Probabilistic acoustic tube: a probabilistic generative model of speech for speech analysis/synthesis
Proceedings of the Fifteenth International Conference on Artificial Intelligence and Statistics, PMLR 22:841-849, 2012.
Most speech analysis/synthesis systems are based on the basic physical model of speech production - the acoustic tube model. There are two main drawbacks with current speech analysis methods. First, a common design paradigm seems to build a special-purpose signal-processing front-end followed by (when appropriate) a back-end based on probabilistic models. A difficulty is that most features are nonlinear operators of the speech waveform, whose statistical behavior is hard to be modeled.

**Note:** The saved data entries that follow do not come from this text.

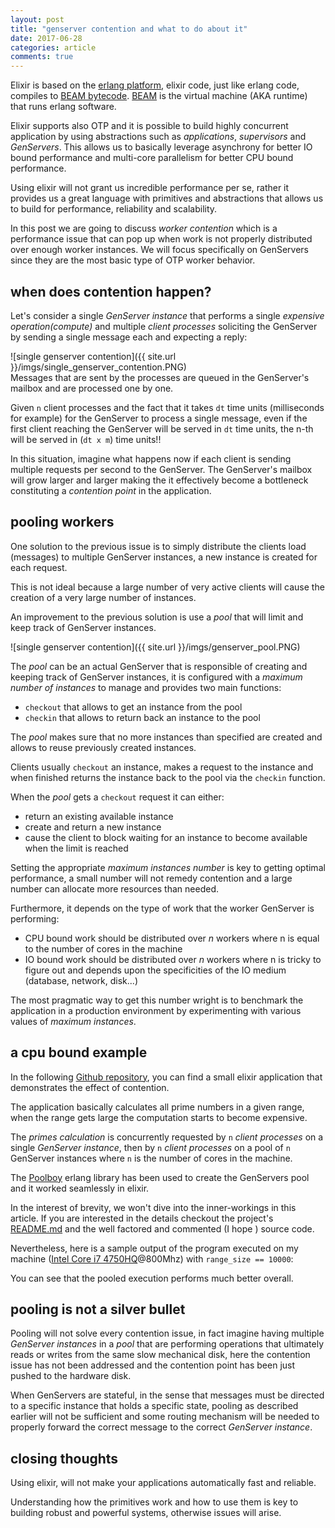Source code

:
 ```yaml
---
layout: post
title: "genserver contention and what to do about it"
date: 2017-06-28
categories: article
comments: true
---
```


Elixir is based on the [erlang platform](https://www.erlang.org/), elixir code, just like erlang code, compiles to [BEAM bytecode](http://gomoripeti.github.io/beam_by_example/). [BEAM](http://www.erlang-factory.com/upload/presentations/708/HitchhikersTouroftheBEAM.pdf) is the virtual machine (AKA runtime) that runs erlang software.

Elixir supports also OTP and it is possible to build highly concurrent application by using abstractions such as *applications*, *supervisors* and *GenServers*. This allows us to basically leverage asynchrony for better IO bound performance and multi-core parallelism for better CPU bound performance.

Using elixir will not grant us incredible performance per se, rather it provides us a great language with primitives and abstractions that allows us to build for performance, reliability and scalability.   

In this post we are going to discuss *worker contention* which is a performance issue that can pop up when work is not properly distributed over enough worker instances. We will focus specifically on GenServers since they are the most basic type of OTP worker behavior.

## when does contention happen?


Let's consider a single *GenServer instance* that performs a single *expensive operation(compute)* and multiple *client processes* soliciting the GenServer by sending a single message each and expecting a reply:

<div class="img-container">
![single genserver contention]({{ site.url }}/imgs/single_genserver_contention.PNG)
</div>
Messages that are sent by the processes are queued in the GenServer's mailbox and are processed one by one.

Given `n` client processes and the fact that it takes `dt` time units (milliseconds for example) for the GenServer to process a single message, even if the first client reaching the GenServer will be served in `dt` time units, the n-th will be served in (`dt x m`) time units!!

In this situation, imagine what happens now if each client is sending multiple requests per second to the GenServer. The GenServer's mailbox will grow larger and larger making the it effectively become a bottleneck constituting a *contention point* in the application.

## pooling workers

One solution to the previous issue is to simply distribute the clients load (messages) to multiple GenServer instances, a new instance is created for each request. 

This is not ideal because a large number of very active clients will cause the creation of a very large number of instances.

An improvement to the previous solution is use a *pool* that will limit and keep track of GenServer instances.

<div class="img-container">
![single genserver contention]({{ site.url }}/imgs/genserver_pool.PNG)
</div>

The *pool* can be an actual GenServer that is responsible of creating and keeping track of GenServer instances, it is configured with a *maximum number of instances* to manage and provides two main functions: 
- `checkout` that allows to get an instance from the pool 
- `checkin` that allows to return back an instance to the pool 

The *pool* makes sure that no more instances than specified are created and allows to reuse previously created instances.

Clients usually `checkout` an instance, makes a request to the instance and when finished returns the instance back to the pool via the `checkin` function.

When the *pool* gets a `checkout` request it can either:
- return an existing available instance
- create and return a new instance
- cause the client to block waiting for an instance to become available when the limit is reached

Setting the appropriate *maximum instances number* is key to getting optimal performance, a small number will not remedy contention and a large number can allocate more resources than needed.

Furthermore, it depends on the type of work that the worker GenServer is performing:
 - CPU bound work should be distributed over *n* workers where n is equal to the number of cores in the machine
 - IO bound work should be distributed over *n* workers where n is tricky to figure out and depends upon the specificities of the IO medium (database, network, disk...)

The most pragmatic way to get this number wright is to benchmark the application in a production environment by experimenting with various values of *maximum instances*.

## a cpu bound example
In the following [Github repository](https://github.com/MissaouiChedy/Pooling), you can find a small elixir application that demonstrates the effect of contention.

The application basically calculates all prime numbers in a given range, when the range gets large the computation starts to become expensive.

The *primes calculation* is concurrently requested by `n` *client processes* on a single *GenServer instance*, then by `n` *client processes* on a pool of `n` GenServer instances where `n` is the number of cores in the machine.

The [Poolboy](https://github.com/devinus/poolboy) erlang library has been used to create the GenServers pool and it worked seamlessly in elixir.

In the interest of brevity, we won't dive into the inner-workings in this article. If you are interested in the details checkout the project's [README.md](https://github.com/MissaouiChedy/Pooling/blob/master/README.md) and the well factored and commented (I hope <i class="fa fa-smile-o" aria-hidden="true"></i>
) source code.

Nevertheless, here is a sample output of the program executed on my machine ([Intel Core i7 4750HQ](https://ark.intel.com/en/products/76087/Intel-Core-i7-4750HQ-Processor-6M-Cache-up-to-3_20-GHz)@800Mhz) with `range_size == 10000`:
<script src="https://gist.github.com/MissaouiChedy/ad4915add30c595ea03e66ceb4a4dcba.js"></script>

You can see that the pooled execution performs much better overall.

## pooling is not a silver bullet

Pooling will not solve every contention issue, in fact imagine having multiple *GenServer instances* in a *pool* that are performing operations that ultimately reads or writes from the same slow mechanical disk, here the contention issue has not been addressed and the contention point has been just pushed to the hardware disk.

When GenServers are stateful, in the sense that messages must be directed to a specific instance that holds a specific state, pooling as described earlier will not be sufficient and some routing mechanism will be needed to properly forward the correct message to the correct *GenServer instance*.

## closing thoughts
Using elixir, will not make your applications automatically fast and reliable.

Understanding how the primitives work and how to use them is key to building robust and powerful systems, otherwise issues will arise.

Second, different tasks of speech analysis are carried out separately. These practices are admittedly useful but not optimal due to the incomplete use of available information. These examinations motivate us to directly model the spectrogram and to integrate together the three fundamental speech parameters - the pitch, energy and spectral envelope. We successfully devise such a model called probabilistic acoustic tube (PAT) model. The integration is performed in a principled manner with explicit physical meaning. We demonstrate the capability of PAT for a number of speech analysis/synthesis tasks, such as pitch tracking under both clean and additive noise conditions, speech synthesis, and phoneme clustering.